Every post between now and the end of the year, I’ll be highlighting a charity at the start of every post. NONE of these charities have asked me to do so; they are charities I have been touched by or believe in/donate to myself. I’ll tell you a little about the charity, why I support it and a link.
Planned Parenthood is America’s most trusted provider of reproductive health care. Our skilled health care professionals are dedicated to offering men, women, and teens high-quality, affordable medical care. One in five American women has chosen Planned Parenthood for health care at least once in her life.
I am one of those 1 in 5 women. I’ve used Planned Parenthood for contraception and gyn services. I’ve been lucky enough that I was never in the position of needing/wanting an abortion, but I am grateful that they were nearby, should I have made that choice.
I believe strongly in reproductive freedom and access to control over one’s fertility. Neither I nor my daughters should be defined or limited by our uterii. I have supported Planned Parenthood with my signature and by harassing my elected officials as needed, financially and in person. I volunteered at Planned Parenthood Boston after Elanor’s birth for a number of months before our move.
Through the end of the year, Planned Parenthood has a program to match donation.
There are about 300+ practicing Jews in Singapore at two Synagogues, but unlike back home (which counts a much larger Jewish population), you almost never see any acknowledgement of Judaism here. Back home I could get a menorah and candles at Target, dreidls from any number of places, challlah bread, etc. Not to mention the excellent delis (Zaftigs, Reins NY Style Deli, and billion options in NYC itself) that I miss like crazy. One of the most exciting moments of the holiday season was when I saw (and bought) some Chanukah gelt (aka “gold coins, as the woman called them and the box says) at The Cocoa Tree, Tanglin Mal.
I have several close friends who are Jewish and we’ve been excited about introducing Jewish traditions to Ellie. This year Ravi and I read “My first Chanukah” by Tomie De Paola. We played dreidl with her, and introduced her to the dreidl song (which I semi-regret as that is an earworm of a song). We had planned to do Chanukah with my friend Kate once we were home, but we’ll miss it “officially” with our new travel dates. Since we missed out on Kate’s, I made latkes (although I did not have matzo meal–next year I’ll have someone send it to me, or I’ll check the kosher grocery I learned about tonight located in one of the two synagogues). But I’ve been pretty bummed about missing Chanukah.
This is why I was really excited to read about Singapore’s first publicly displayed Menorah.
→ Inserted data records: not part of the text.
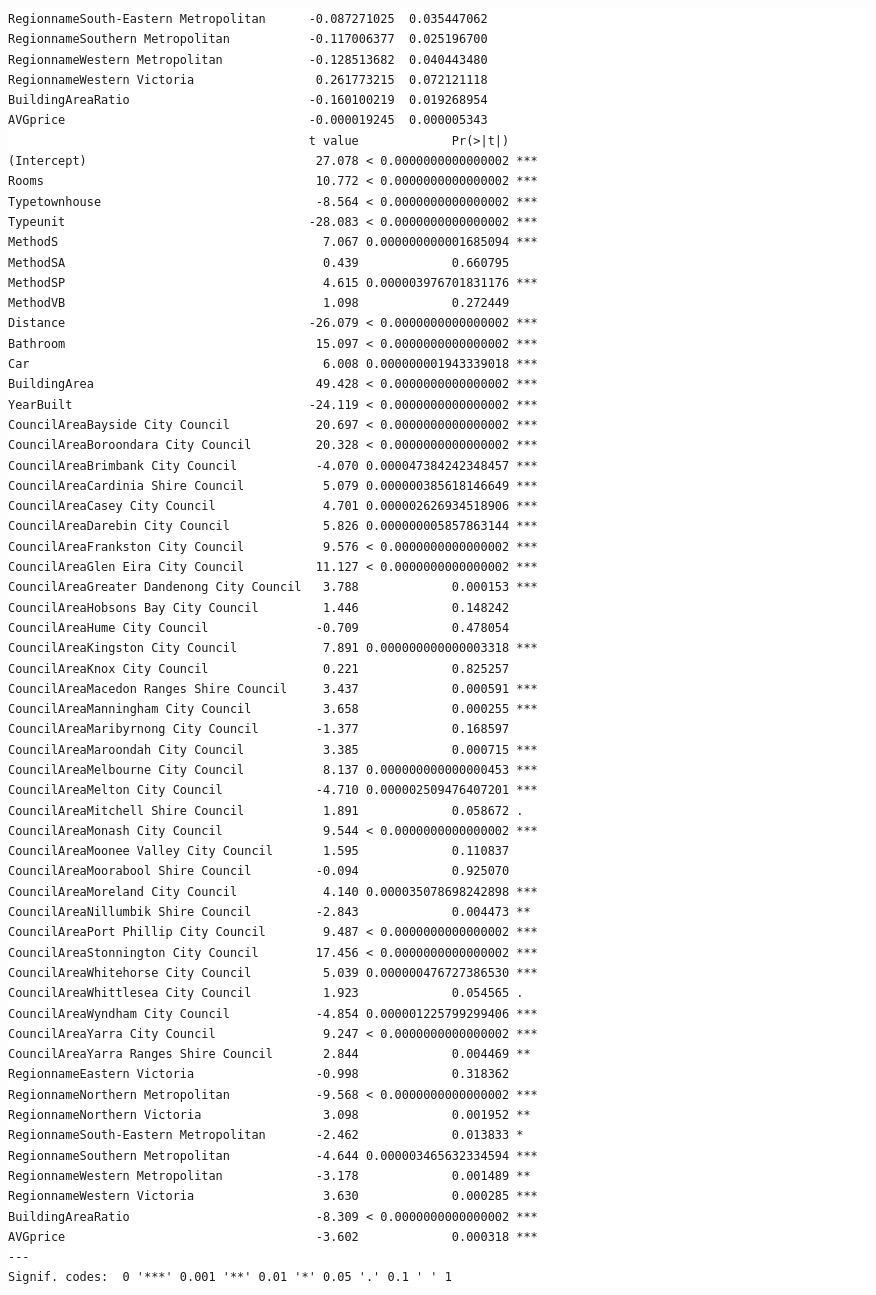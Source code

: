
 ``` 
RegionnameSouth-Eastern Metropolitan      -0.087271025  0.035447062
RegionnameSouthern Metropolitan           -0.117006377  0.025196700
RegionnameWestern Metropolitan            -0.128513682  0.040443480
RegionnameWestern Victoria                 0.261773215  0.072121118
BuildingAreaRatio                         -0.160100219  0.019268954
AVGprice                                  -0.000019245  0.000005343
                                          t value             Pr(>|t|)    
(Intercept)                                27.078 < 0.0000000000000002 ***
Rooms                                      10.772 < 0.0000000000000002 ***
Typetownhouse                              -8.564 < 0.0000000000000002 ***
Typeunit                                  -28.083 < 0.0000000000000002 ***
MethodS                                     7.067 0.000000000001685094 ***
MethodSA                                    0.439             0.660795    
MethodSP                                    4.615 0.000003976701831176 ***
MethodVB                                    1.098             0.272449    
Distance                                  -26.079 < 0.0000000000000002 ***
Bathroom                                   15.097 < 0.0000000000000002 ***
Car                                         6.008 0.000000001943339018 ***
BuildingArea                               49.428 < 0.0000000000000002 ***
YearBuilt                                 -24.119 < 0.0000000000000002 ***
CouncilAreaBayside City Council            20.697 < 0.0000000000000002 ***
CouncilAreaBoroondara City Council         20.328 < 0.0000000000000002 ***
CouncilAreaBrimbank City Council           -4.070 0.000047384242348457 ***
CouncilAreaCardinia Shire Council           5.079 0.000000385618146649 ***
CouncilAreaCasey City Council               4.701 0.000002626934518906 ***
CouncilAreaDarebin City Council             5.826 0.000000005857863144 ***
CouncilAreaFrankston City Council           9.576 < 0.0000000000000002 ***
CouncilAreaGlen Eira City Council          11.127 < 0.0000000000000002 ***
CouncilAreaGreater Dandenong City Council   3.788             0.000153 ***
CouncilAreaHobsons Bay City Council         1.446             0.148242    
CouncilAreaHume City Council               -0.709             0.478054    
CouncilAreaKingston City Council            7.891 0.000000000000003318 ***
CouncilAreaKnox City Council                0.221             0.825257    
CouncilAreaMacedon Ranges Shire Council     3.437             0.000591 ***
CouncilAreaManningham City Council          3.658             0.000255 ***
CouncilAreaMaribyrnong City Council        -1.377             0.168597    
CouncilAreaMaroondah City Council           3.385             0.000715 ***
CouncilAreaMelbourne City Council           8.137 0.000000000000000453 ***
CouncilAreaMelton City Council             -4.710 0.000002509476407201 ***
CouncilAreaMitchell Shire Council           1.891             0.058672 .  
CouncilAreaMonash City Council              9.544 < 0.0000000000000002 ***
CouncilAreaMoonee Valley City Council       1.595             0.110837    
CouncilAreaMoorabool Shire Council         -0.094             0.925070    
CouncilAreaMoreland City Council            4.140 0.000035078698242898 ***
CouncilAreaNillumbik Shire Council         -2.843             0.004473 ** 
CouncilAreaPort Phillip City Council        9.487 < 0.0000000000000002 ***
CouncilAreaStonnington City Council        17.456 < 0.0000000000000002 ***
CouncilAreaWhitehorse City Council          5.039 0.000000476727386530 ***
CouncilAreaWhittlesea City Council          1.923             0.054565 .  
CouncilAreaWyndham City Council            -4.854 0.000001225799299406 ***
CouncilAreaYarra City Council               9.247 < 0.0000000000000002 ***
CouncilAreaYarra Ranges Shire Council       2.844             0.004469 ** 
RegionnameEastern Victoria                 -0.998             0.318362    
RegionnameNorthern Metropolitan            -9.568 < 0.0000000000000002 ***
RegionnameNorthern Victoria                 3.098             0.001952 ** 
RegionnameSouth-Eastern Metropolitan       -2.462             0.013833 *  
RegionnameSouthern Metropolitan            -4.644 0.000003465632334594 ***
RegionnameWestern Metropolitan             -3.178             0.001489 ** 
RegionnameWestern Victoria                  3.630             0.000285 ***
BuildingAreaRatio                          -8.309 < 0.0000000000000002 ***
AVGprice                                   -3.602             0.000318 ***
---
Signif. codes:  0 '***' 0.001 '**' 0.01 '*' 0.05 '.' 0.1 ' ' 1
```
Tonight we walked down to Orchard Road, to where the Menorah is displayed in front of the Mandarin Gallery Ellie was super excited at the idea of seeing a real live Menorah and shamash candle.. I think Elanor might have been a bit confused by the fact that it’s much larger than the menorah in her book, and the lack of candles (it’s a bit modern and stylized, obviously, electric) but she was still pretty psyched. We have plenty of chances to talk about Islam, Hinduism, Chinese culture, etc…so it was great to be able to talk about Judaism with concrete examples locally, to0.
The menorah should be on display at least through Wednesday day, following the last night of Chanukah on Tuesday. Go check it out.